Maybe you shouldn’t read this next part.


Final Warning: I’m about to rip on The Shape of Water up and down for paragraphs upon paragraphs, so you do NOT want to read this.


Okay, don’t say I didn’t warn you.



So obviously, I was rooting for Three Billboards because, to me, it is objectively the best movie of 2017, when thinking about every single film element. However, ever since the idiots in the “Three Billboards is racist” camp came out, I knew it wasn’t going to win. Because The Academy is a political entity.

So I took a look at all the other movies.

I saw every Best Picture movie except Darkest Hour (because I wasn’t interested) and Call Me By Your Name (because of principle). And out of all the movies I’ve seen, all of the films are generally better than The Shape of Water.

Yes, the Shape of Water has great visuals and really good cinematography.

But it has the weakest characters of all of the nominees because it decided it wanted to waste time with stuff that didn’t matter instead of developing the characters in an exceptional way. The script was cheesy and unsubtle as hell, and Michael Shannon, bless him, I have no idea how he was able to pull off a good performance with such a poorly written character.

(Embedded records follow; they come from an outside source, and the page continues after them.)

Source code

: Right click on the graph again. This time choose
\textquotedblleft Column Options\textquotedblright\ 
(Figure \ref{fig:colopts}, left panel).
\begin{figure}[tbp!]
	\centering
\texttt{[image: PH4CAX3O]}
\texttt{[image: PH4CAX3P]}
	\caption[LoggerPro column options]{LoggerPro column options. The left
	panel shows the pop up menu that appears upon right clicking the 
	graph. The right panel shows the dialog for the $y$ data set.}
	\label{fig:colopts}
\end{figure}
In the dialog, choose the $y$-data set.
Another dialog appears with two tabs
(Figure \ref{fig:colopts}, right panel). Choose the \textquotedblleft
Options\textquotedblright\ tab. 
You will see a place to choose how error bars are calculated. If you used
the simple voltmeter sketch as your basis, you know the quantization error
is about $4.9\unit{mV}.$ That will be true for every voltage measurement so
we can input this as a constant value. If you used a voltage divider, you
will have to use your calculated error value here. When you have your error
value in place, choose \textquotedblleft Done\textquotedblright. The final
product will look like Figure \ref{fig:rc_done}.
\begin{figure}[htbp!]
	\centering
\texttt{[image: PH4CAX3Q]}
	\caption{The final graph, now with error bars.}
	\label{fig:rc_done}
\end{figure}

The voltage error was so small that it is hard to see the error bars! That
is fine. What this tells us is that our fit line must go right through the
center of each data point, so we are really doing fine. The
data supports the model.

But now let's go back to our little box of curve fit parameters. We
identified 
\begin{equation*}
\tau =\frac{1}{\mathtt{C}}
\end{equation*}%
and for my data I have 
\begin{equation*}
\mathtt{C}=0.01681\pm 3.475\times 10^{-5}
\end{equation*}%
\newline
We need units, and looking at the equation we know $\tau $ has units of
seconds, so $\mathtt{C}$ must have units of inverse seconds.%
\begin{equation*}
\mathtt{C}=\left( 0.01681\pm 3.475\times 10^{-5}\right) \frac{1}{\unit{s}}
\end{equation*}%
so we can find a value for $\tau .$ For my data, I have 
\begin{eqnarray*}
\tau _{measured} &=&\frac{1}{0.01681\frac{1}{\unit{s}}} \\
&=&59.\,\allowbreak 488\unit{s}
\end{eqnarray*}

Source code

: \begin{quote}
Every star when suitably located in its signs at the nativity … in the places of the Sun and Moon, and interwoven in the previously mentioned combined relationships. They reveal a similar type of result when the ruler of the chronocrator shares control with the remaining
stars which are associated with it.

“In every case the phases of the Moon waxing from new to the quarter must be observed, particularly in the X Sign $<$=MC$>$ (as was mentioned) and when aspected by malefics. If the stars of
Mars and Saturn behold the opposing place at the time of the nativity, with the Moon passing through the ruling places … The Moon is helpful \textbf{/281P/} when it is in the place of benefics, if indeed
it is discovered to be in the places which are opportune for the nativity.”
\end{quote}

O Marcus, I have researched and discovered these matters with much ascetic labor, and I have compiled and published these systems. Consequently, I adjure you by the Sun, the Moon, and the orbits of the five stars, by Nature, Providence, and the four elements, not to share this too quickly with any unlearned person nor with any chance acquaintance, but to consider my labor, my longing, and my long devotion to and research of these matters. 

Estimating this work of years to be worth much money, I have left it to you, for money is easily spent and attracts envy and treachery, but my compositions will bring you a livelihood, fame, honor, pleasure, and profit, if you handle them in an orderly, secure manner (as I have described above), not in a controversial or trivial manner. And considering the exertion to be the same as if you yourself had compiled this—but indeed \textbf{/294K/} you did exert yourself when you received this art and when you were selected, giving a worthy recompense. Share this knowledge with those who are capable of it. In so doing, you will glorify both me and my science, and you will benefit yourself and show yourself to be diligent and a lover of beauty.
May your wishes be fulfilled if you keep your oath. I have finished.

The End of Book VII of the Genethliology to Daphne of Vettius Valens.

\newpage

Excuse me Guillermo Del Toro, I think we all could pick up on The Shape of Water’s disdain for “Traditional American Values” without being so fucking obvious. And that’s the thing with this movie: it’s so clumsily obvious about a lot of stuff. A LOT of stuff.

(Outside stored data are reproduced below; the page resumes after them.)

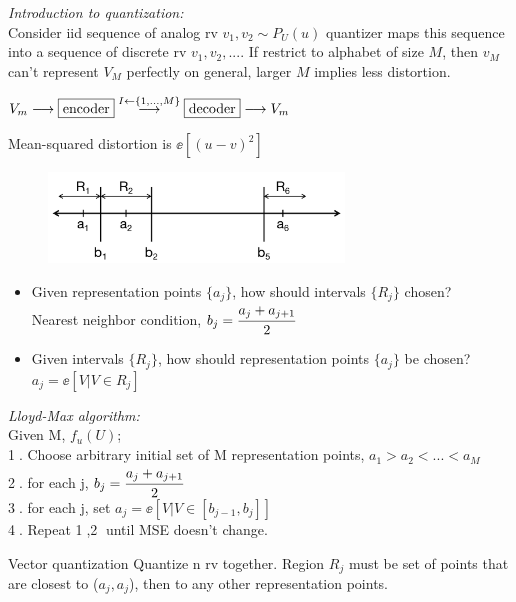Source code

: \documentclass[12pt,a4paper]{article}
\begin{document}
\textit{Introduction to quantization:} \\
Consider iid sequence of analog rv $v_1, v_2\sim P_U(u)$ quantizer maps this sequence into a sequence of discrete rv $v_1,v_2,...$. If restrict to alphabet of size $M$, then $v_M$ can't represent $V_M$ perfectly on general, larger $M$ implies less distortion. 

$V_m\longrightarrow \fbox{encoder} \overset{I\leftarrow\{1,...,M\}}{\longrightarrow} \fbox{decoder} \longrightarrow V_m$

Mean-squared distortion is $\ee[(u-v)^2]$

\vspace{2cm}
\begin{figure}[!ht]
    \centering
    \includegraphics[width=0.7\textwidth]{fig/vae_quant.png}
\end{figure}

\begin{itemize}
\item Given representation points $\{a_j\}$, how should intervals $\{R_j\}$ chosen? \\
Nearest neighbor condition, $b_j=\cfrac{a_j+a_{j+1}}{2}$
\item Given intervals $\{R_j\}$, how should representation points $\{a_j\}$ be chosen? \\
$a_j=\ee[V|V\in R_j]$
\end{itemize}

\textit{Lloyd-Max algorithm:}\\
Given M, $f_u(U)$;\\
\textcircled{1}. Choose arbitrary initial set of M representation points, $a_1>a_2<...<a_M$\\
\textcircled{2}. for each j, $b_j=\cfrac{a_j+a_{j+1}}{2}$\\
\textcircled{3}. for each j, set $a_j=\ee[V|V\in [b_{j-1}, b_j]]$\\
\textcircled{4}. Repeat \textcircled{1},\textcircled{2} until MSE doesn't change.

\vspace{0.5cm}
Vector quantization
Quantize n rv together. Region $R_j$ must be set of points that are closest to ($a_j, a_j$), then to any other representation points.
\end{document}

Maybe he could’ve skipped out on that and instead tried to humanize the monster a little bit more… you know, instead of making it a characterless creature with workable autonomy for your edgy sex scenes. So stunning and brave, that Guillermo del Toro.

Maybe you could’ve done that instead of those meaningless, distracting musical bits.


I’ve stated all of these critiques before, and the most common rebuttals I get are either

A. “I personally think the romance did work” (typically pointing to Sally Hawkins’s performance and pointing away from the monster. Needless to say, I’m not convinced).


B. “Well, the movie is supposed to be fairytale-like” (which is one of the most disingenuous defenses I’ve heard in my entire life. Let’s give the new Beauty and the Beast an Oscar since being fairytale-like debunks all criticism. Holy shit.). The Shape of Water is very serious when it wants to be, and its “fairytale-like” when it wants to be. If this wasn’t a movie by Guillermo Del Toro, then they would be honest and call it “lazy writing”.


In the end, The Shape of Water won because of politics, because The Academy is a political entity. It’s why Moonlight won last year. Moonlight was a backlash win against #OscarsSoWhite, and The Shape of Water is, in many ways, seen as a backhand towards Trump and Hollywood’s lack of diversity. Both of these movies have very beautiful aspects to them, but they were both chosen as winners from among better movies.

As the years go by, just like Moonlight, everybody except the most ardent of film enthusiasts will start forgetting more and more about The Shape of Water. The Academy just prolonged the process.